The set patterns varies very seldom. Therefore it is possible to execute anyone of prediction for acceleration of retrieval.

s=0 4 7 D 8 F E B C 2 6 7 4 F E C
p0=F E B
p1=F E
p3=8 F E C
p2=D 8 F E B C

Result:
p0 Offset 5
p1 Offset 5
p2 Offset 3
Posted on 2002-03-31 12:52:00 by Nexo
Not sure what the question is here but *IF* you're asking for an algorithmic method for doing this then you might look into "suffix trees" or the closely related "suffix arrays". They're very useful & quick (linear time) stuctures but tend to get overlooked in classes.

Let's see the reference I like for this one is Gusfield's "Algorithms on string, trees, & sequences" but I'll bet that's a hard find in Russia. Sorry. Other related names are Ukkonen & Weiner. I can spill more but I've only done them in HLL for work a while back so it'll be accessing long dead brain tissue but I can get an electrode to spark the memory if needed.

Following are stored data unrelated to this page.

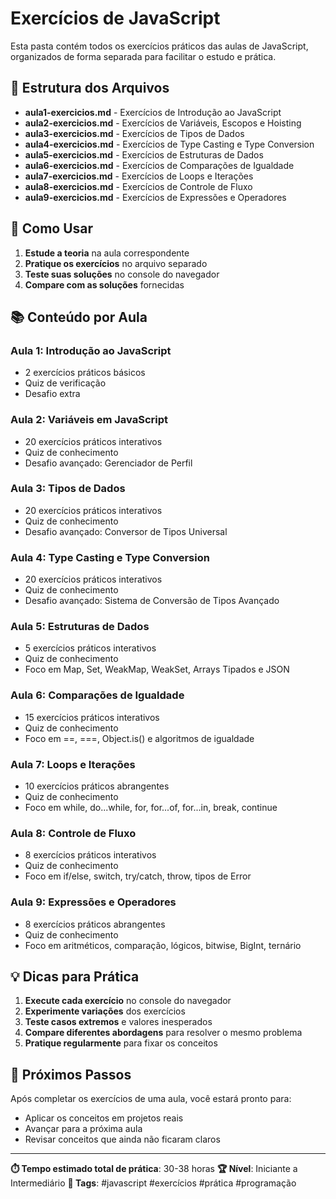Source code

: # Exercícios de JavaScript

Esta pasta contém todos os exercícios práticos das aulas de JavaScript, organizados de forma separada para facilitar o estudo e prática.

## 📁 Estrutura dos Arquivos

- **aula1-exercicios.md** - Exercícios de Introdução ao JavaScript
- **aula2-exercicios.md** - Exercícios de Variáveis, Escopos e Hoisting
- **aula3-exercicios.md** - Exercícios de Tipos de Dados
- **aula4-exercicios.md** - Exercícios de Type Casting e Type Conversion
- **aula5-exercicios.md** - Exercícios de Estruturas de Dados
- **aula6-exercicios.md** - Exercícios de Comparações de Igualdade
- **aula7-exercicios.md** - Exercícios de Loops e Iterações
- **aula8-exercicios.md** - Exercícios de Controle de Fluxo
- **aula9-exercicios.md** - Exercícios de Expressões e Operadores

## 🎯 Como Usar

1. **Estude a teoria** na aula correspondente
2. **Pratique os exercícios** no arquivo separado
3. **Teste suas soluções** no console do navegador
4. **Compare com as soluções** fornecidas

## 📚 Conteúdo por Aula

### Aula 1: Introdução ao JavaScript
- 2 exercícios práticos básicos
- Quiz de verificação
- Desafio extra

### Aula 2: Variáveis em JavaScript
- 20 exercícios práticos interativos
- Quiz de conhecimento
- Desafio avançado: Gerenciador de Perfil

### Aula 3: Tipos de Dados
- 20 exercícios práticos interativos
- Quiz de conhecimento
- Desafio avançado: Conversor de Tipos Universal

### Aula 4: Type Casting e Type Conversion
- 20 exercícios práticos interativos
- Quiz de conhecimento
- Desafio avançado: Sistema de Conversão de Tipos Avançado

### Aula 5: Estruturas de Dados
- 5 exercícios práticos interativos
- Quiz de conhecimento
- Foco em Map, Set, WeakMap, WeakSet, Arrays Tipados e JSON

### Aula 6: Comparações de Igualdade
- 15 exercícios práticos interativos
- Quiz de conhecimento
- Foco em ==, ===, Object.is() e algoritmos de igualdade

### Aula 7: Loops e Iterações
- 10 exercícios práticos abrangentes
- Quiz de conhecimento
- Foco em while, do...while, for, for...of, for...in, break, continue

### Aula 8: Controle de Fluxo
- 8 exercícios práticos interativos
- Quiz de conhecimento
- Foco em if/else, switch, try/catch, throw, tipos de Error

### Aula 9: Expressões e Operadores
- 8 exercícios práticos abrangentes
- Quiz de conhecimento
- Foco em aritméticos, comparação, lógicos, bitwise, BigInt, ternário

## 💡 Dicas para Prática

1. **Execute cada exercício** no console do navegador
2. **Experimente variações** dos exercícios
3. **Teste casos extremos** e valores inesperados
4. **Compare diferentes abordagens** para resolver o mesmo problema
5. **Pratique regularmente** para fixar os conceitos

## 🚀 Próximos Passos

Após completar os exercícios de uma aula, você estará pronto para:
- Aplicar os conceitos em projetos reais
- Avançar para a próxima aula
- Revisar conceitos que ainda não ficaram claros

---

**⏱️ Tempo estimado total de prática**: 30-38 horas
**🏆 Nível**: Iniciante a Intermediário
**📝 Tags**: #javascript #exercícios #prática #programação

Am I getting warmer or colder?
Posted on 2002-03-31 20:00:32 by Mutant Slime
I'd try a finite state machine implementation that allows all patterns to be found concurently. It would read in bytes 0 thru F that would indicate the next node in the FSM. If the FSM node is flagged for output then a solution is output. No comparisions need to be made at time of search, so I think it would be fast.
Posted on 2002-03-31 20:38:31 by bitRAKE
If there is only one occurrence of each pattern:
A binary search with a binary tree?

Or just a binary tree?

mov eax, sizeArray
mov ebx, array
shr eax, 1
add ebx, eax
mov ecx,
cmp ecx, MID_1
jb @F
...
@@: cmp ecx, MID_2
jb @F
...
Posted on 2002-03-31 23:14:08 by bdjames
Here's an FSM sample this was snipped from the KMP algo(No gaurantee this is a perfect translation).

<snip>
[size=9]

esp+04h == #of elements of the array source
eax == is initialized to -1
ebx == is a pointer to your array of DWORDS wherein
the number of elements is calculated as
#of elements of the array source + 1
== First element of ebx should be initialize to -1
ecx == is initialized to 0
esi == a pointer to the array source
edi == a pointer to the array pattern

@@GENERATE_TABLE:

cmp ecx, DWORD PTR [esp+04h]
je @@TABLE_FINISHED

@@INNER_TABLE_LOOP:

testeax, eax
js @@CONTINUE_TABLE
mov edx, DWORD PTR [edi+ecx*04h]
cmp edx, DWORD PTR [edi+eax*04h]
je @@CONTINUE_TABLE
mov eax, [ebx][eax*04h]
jmp @@INNER_TABLE_LOOP

@@CONTINUE_TABLE:

inc ecx
inc eax
mov edx, DWORD PTR [edi+ecx*04h]
cmp edx, DWORD PTR [edi+eax*04h]
jne @@SHIFTTABLE_VALUE_IS_EAX
mov edx, [ebx][eax*04h]
mov [ebx][ecx*04h], edx
jmp @@GENERATE_TABLE

@@SHIFTTABLE_VALUE_IS_EAX:

mov [ebx][ecx*04h], eax
jmp @@GENERATE_TABLE[/size]
<snip>
Posted on 2002-04-01 01:18:33 by stryker
BitRAKE, you have offered the best direction of the solution.Other name - a digital tree.
But how you see structures which present node?
Posted on 2002-04-01 09:03:31 by Nexo

BitRAKE, you have offered the best direction of the solution.Other name - a digital tree. But how you see structures which present node?
Well, lets see:

1. How many patterns do we search for at once?
2. Allow for patterns of patterns: FFF, F3F3, etc...
3. Allow for multiple patterns ending: FF3 & F3
4. Allow patterns of length 32

The answer to the first will drive the representation of the structures. An array of 32 x 16 items should be enough, but the answer to the question above will define what item is.
Posted on 2002-04-01 11:05:12 by bitRAKE
I shall try in other words:)
Set patterns up to 65536.
Length patterns from 1 up to 32 bytes.
One byte this value from 0 up to F.
The set patterns can be various length and contents.
In result it is necessary determine what patterns approach for current position in stream.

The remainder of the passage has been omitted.